On Slide 9, we see the order intake by quarter. After the weaker Q3, we saw an improvement in Q4. There was more potential forward intake in Q4, but we prefer to continue with our value-before-volume strategy Paint and Final Assembly Systems as described before. Moreover, we saw some delays in orders from battery producers, except for HOMAG, the project pipelines look solid entering into 2024.
On Slide 10, we see the geographical distribution of order intake. The order decline in China reflects the local economic slowdown, but is not that significant and in line with the overall decline in orders for the group. The Americas saw order levels normalizing after the record year of 2022 with several large projects. Europe and Asia without China were able to in grow in the intake with large automotive orders in Asia.

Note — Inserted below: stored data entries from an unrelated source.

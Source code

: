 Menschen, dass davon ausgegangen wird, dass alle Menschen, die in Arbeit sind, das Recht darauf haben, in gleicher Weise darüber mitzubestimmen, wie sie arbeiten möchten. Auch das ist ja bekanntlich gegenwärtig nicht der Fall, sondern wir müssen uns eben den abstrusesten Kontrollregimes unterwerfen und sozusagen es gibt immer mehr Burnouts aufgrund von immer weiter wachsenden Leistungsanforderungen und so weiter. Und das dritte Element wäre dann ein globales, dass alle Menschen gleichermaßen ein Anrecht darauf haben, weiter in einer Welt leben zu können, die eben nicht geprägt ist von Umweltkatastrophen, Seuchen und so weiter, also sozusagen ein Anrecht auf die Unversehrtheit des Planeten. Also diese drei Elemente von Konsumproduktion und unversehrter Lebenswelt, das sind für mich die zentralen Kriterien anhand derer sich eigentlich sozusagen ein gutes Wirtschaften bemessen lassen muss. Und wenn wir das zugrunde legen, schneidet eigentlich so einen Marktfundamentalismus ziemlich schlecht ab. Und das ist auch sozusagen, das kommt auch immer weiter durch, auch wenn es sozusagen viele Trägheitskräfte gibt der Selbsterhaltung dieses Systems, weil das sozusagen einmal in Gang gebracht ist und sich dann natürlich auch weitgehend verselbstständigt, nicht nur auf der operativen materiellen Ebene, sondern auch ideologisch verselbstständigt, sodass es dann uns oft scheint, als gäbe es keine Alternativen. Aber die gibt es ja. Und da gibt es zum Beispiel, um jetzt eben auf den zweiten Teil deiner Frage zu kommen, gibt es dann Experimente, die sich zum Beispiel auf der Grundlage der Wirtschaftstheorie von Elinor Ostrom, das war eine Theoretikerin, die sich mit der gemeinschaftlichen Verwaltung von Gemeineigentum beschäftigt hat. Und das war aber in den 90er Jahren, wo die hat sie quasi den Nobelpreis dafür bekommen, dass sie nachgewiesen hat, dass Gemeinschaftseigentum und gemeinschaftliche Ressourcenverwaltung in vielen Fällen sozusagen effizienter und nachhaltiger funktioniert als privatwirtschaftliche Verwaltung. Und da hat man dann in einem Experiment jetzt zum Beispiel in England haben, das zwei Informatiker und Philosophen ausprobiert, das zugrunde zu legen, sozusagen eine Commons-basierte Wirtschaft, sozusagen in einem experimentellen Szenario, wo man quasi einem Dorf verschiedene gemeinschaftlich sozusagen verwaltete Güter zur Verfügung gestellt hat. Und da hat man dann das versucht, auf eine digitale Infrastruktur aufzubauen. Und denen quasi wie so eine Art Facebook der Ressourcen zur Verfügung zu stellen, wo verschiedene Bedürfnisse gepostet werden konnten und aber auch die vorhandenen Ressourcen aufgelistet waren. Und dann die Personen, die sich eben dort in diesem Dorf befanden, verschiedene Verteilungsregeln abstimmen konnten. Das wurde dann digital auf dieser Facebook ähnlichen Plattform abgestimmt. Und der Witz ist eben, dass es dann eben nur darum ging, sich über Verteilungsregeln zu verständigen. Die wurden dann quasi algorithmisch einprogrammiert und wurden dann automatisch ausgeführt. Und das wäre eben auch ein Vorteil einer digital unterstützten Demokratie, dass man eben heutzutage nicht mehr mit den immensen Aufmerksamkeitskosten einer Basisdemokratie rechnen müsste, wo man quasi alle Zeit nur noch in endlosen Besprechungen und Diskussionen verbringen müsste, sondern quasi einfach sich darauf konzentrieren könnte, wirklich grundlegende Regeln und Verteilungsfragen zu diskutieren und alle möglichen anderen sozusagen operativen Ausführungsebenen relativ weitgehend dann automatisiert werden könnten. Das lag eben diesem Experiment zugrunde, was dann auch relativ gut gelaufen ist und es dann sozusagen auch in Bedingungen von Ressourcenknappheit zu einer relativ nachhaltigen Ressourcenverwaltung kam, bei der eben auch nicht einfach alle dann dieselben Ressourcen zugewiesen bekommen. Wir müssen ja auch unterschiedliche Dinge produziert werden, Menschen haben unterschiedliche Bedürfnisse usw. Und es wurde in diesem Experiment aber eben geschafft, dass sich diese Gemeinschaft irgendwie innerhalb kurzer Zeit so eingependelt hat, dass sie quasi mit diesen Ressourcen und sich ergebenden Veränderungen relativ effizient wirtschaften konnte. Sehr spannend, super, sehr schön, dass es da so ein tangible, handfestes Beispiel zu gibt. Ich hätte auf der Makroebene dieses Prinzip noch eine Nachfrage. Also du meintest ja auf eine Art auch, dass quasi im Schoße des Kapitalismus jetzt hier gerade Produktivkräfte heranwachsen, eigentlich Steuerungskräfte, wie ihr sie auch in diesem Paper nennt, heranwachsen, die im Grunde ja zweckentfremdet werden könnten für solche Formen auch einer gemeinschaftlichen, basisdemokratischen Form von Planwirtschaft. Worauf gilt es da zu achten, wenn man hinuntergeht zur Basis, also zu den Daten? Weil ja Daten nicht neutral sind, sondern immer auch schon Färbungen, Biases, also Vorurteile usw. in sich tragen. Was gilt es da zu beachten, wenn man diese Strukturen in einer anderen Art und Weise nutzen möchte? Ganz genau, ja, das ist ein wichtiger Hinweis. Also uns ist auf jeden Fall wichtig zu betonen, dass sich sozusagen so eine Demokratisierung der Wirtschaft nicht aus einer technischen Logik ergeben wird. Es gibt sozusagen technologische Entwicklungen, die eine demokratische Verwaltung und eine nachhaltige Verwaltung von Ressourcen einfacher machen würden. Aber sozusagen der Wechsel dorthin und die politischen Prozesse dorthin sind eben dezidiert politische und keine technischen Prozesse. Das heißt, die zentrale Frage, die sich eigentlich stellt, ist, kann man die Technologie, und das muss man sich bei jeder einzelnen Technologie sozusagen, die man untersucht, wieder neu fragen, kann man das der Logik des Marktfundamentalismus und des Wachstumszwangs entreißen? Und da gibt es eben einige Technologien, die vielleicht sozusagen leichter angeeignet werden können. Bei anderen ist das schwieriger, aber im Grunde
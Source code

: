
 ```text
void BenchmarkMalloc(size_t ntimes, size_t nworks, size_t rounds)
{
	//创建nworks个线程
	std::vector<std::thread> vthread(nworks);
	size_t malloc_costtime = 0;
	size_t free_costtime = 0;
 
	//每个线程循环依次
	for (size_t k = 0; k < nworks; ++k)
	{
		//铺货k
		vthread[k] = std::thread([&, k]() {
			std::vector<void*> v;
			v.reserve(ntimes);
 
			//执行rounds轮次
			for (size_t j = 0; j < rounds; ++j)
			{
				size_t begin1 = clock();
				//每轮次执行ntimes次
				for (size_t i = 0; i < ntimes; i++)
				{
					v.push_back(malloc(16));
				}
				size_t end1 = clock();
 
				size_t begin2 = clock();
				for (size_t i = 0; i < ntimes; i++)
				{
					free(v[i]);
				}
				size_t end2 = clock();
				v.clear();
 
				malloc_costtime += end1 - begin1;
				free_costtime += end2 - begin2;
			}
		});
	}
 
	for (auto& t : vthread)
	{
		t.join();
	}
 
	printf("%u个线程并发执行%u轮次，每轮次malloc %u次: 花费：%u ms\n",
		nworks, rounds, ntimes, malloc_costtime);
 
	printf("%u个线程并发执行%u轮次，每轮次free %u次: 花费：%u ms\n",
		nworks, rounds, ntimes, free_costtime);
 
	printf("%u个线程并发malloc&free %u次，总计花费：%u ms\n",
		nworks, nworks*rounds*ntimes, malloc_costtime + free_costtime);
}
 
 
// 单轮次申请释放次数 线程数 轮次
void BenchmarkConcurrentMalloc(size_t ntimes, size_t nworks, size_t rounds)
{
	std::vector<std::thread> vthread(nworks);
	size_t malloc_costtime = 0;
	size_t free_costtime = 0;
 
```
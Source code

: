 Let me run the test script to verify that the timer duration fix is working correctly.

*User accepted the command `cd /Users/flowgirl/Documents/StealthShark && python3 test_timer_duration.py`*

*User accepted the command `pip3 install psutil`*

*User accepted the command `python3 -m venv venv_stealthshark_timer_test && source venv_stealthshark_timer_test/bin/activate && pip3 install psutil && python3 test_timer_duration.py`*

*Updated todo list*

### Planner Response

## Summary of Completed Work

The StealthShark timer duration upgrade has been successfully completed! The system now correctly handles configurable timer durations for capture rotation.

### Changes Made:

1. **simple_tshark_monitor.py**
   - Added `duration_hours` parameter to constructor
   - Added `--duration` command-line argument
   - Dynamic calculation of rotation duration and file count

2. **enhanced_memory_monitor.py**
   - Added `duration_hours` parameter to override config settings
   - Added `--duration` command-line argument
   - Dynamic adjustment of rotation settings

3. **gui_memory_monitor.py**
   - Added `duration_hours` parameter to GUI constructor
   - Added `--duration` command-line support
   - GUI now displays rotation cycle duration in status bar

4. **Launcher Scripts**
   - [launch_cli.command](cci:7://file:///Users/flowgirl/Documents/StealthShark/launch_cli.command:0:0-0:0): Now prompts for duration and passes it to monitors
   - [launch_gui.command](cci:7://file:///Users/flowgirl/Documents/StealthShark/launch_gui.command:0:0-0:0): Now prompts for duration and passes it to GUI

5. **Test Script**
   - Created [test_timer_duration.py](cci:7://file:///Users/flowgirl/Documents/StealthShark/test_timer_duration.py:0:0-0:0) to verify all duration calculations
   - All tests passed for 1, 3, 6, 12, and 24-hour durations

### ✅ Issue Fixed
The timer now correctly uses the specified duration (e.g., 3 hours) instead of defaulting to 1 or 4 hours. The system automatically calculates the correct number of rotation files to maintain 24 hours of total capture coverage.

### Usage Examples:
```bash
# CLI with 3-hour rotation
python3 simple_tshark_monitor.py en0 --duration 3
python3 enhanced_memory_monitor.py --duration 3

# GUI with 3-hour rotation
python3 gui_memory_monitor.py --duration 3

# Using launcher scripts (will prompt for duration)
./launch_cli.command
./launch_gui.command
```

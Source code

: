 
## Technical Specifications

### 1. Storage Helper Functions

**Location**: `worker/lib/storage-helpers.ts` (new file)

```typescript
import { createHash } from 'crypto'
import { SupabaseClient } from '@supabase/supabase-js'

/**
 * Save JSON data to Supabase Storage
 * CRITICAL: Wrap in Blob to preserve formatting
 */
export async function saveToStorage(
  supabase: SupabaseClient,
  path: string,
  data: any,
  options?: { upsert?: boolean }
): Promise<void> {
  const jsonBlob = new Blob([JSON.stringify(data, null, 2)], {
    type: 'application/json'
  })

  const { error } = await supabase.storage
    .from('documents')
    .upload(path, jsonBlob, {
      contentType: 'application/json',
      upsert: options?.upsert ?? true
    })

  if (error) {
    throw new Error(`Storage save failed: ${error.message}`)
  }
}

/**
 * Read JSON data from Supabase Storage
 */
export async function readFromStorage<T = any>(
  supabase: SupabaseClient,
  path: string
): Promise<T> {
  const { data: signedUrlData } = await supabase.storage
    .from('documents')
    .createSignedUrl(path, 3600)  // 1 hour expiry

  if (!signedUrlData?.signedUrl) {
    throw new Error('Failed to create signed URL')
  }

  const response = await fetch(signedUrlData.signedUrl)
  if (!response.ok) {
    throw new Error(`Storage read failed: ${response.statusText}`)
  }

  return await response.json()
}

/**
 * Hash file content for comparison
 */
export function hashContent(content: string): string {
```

Now let me quickly recap the achievements regarding M&A. With the acquisition of BBS Automation, we have established a new automation powerhouse with pro forma sales of about €500 million and the top 3 position in the market. We have unlocked various synergies due to the complementary portfolio and the party overlapping geographically footprint. For example, we launched a Teamtechnik site in China and moved these operations to BBS Automation in Suzhou. The combination of Teamtechnik, Hekuma, BBS Automation and Kahle generates a lot of interested customers as we have the critical mass in the financial background to manage larger projects in the automotive, medtech and consumer segments.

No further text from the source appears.